Tuesday, June 8, 2010

Ten Steps to Turning in Your Student Loan Decision

1.     Receive financial aid package in mail. Be amused by the small section labeled “gift aid,” and try not to hyperventilate at the sight of the rest.

2.     a. Call financial aid advisor and ask her a multitude of questions.

b. Email financial aid advisor with other remaining questions.

c. Call a few days later with a few other questions that “just popped up.”

d. Apologize to financial aid advisor for calling her six times in one day.

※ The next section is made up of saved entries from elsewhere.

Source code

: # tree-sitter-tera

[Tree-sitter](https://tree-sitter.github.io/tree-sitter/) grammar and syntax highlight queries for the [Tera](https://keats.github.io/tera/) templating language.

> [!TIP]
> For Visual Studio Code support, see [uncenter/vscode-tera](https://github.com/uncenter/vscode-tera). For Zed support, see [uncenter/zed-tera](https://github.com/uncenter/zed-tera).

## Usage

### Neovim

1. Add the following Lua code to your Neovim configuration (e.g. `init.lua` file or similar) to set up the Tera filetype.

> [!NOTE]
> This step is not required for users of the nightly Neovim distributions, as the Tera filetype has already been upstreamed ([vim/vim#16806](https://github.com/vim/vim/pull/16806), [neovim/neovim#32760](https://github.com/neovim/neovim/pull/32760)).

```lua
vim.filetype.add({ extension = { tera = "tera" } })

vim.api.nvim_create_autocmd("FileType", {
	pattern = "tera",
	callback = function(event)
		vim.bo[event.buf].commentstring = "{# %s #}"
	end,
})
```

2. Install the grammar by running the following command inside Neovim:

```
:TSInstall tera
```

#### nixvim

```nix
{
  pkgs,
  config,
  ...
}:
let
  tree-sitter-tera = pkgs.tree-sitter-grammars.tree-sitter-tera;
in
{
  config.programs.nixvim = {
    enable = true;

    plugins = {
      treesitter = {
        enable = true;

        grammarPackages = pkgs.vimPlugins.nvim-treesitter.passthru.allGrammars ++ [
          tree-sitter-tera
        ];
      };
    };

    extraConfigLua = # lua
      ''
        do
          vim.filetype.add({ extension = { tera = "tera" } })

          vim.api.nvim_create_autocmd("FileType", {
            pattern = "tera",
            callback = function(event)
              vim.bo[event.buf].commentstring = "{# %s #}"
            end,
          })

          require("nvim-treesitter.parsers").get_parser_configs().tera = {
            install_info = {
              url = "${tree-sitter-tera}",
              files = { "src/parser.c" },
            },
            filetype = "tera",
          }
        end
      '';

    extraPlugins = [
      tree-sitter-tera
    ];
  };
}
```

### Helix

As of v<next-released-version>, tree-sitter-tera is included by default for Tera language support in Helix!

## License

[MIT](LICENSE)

      3. Decide to accept less than the school gave you as far as loans, and expend a huge sigh of relief.

      4. Quit your job.

      5. Realize you need more money than you thought.

      6. Cry into the sink.

      7. Go to church and listen to a message about making wise financial decisions.

      8. Jot down the part about Faustus and throw away the paper you typed out earlier that week entitled “My Deal with the Devil.”

      9. Memorize Luke 6:38—“Give and it will be given to you. Pressed down, shaken together, running over, will be put into your lap. For with the measure you use it will be measured back to you.

     10. Buy your aunt a new corkscrew and drink lots and lots of good red wine.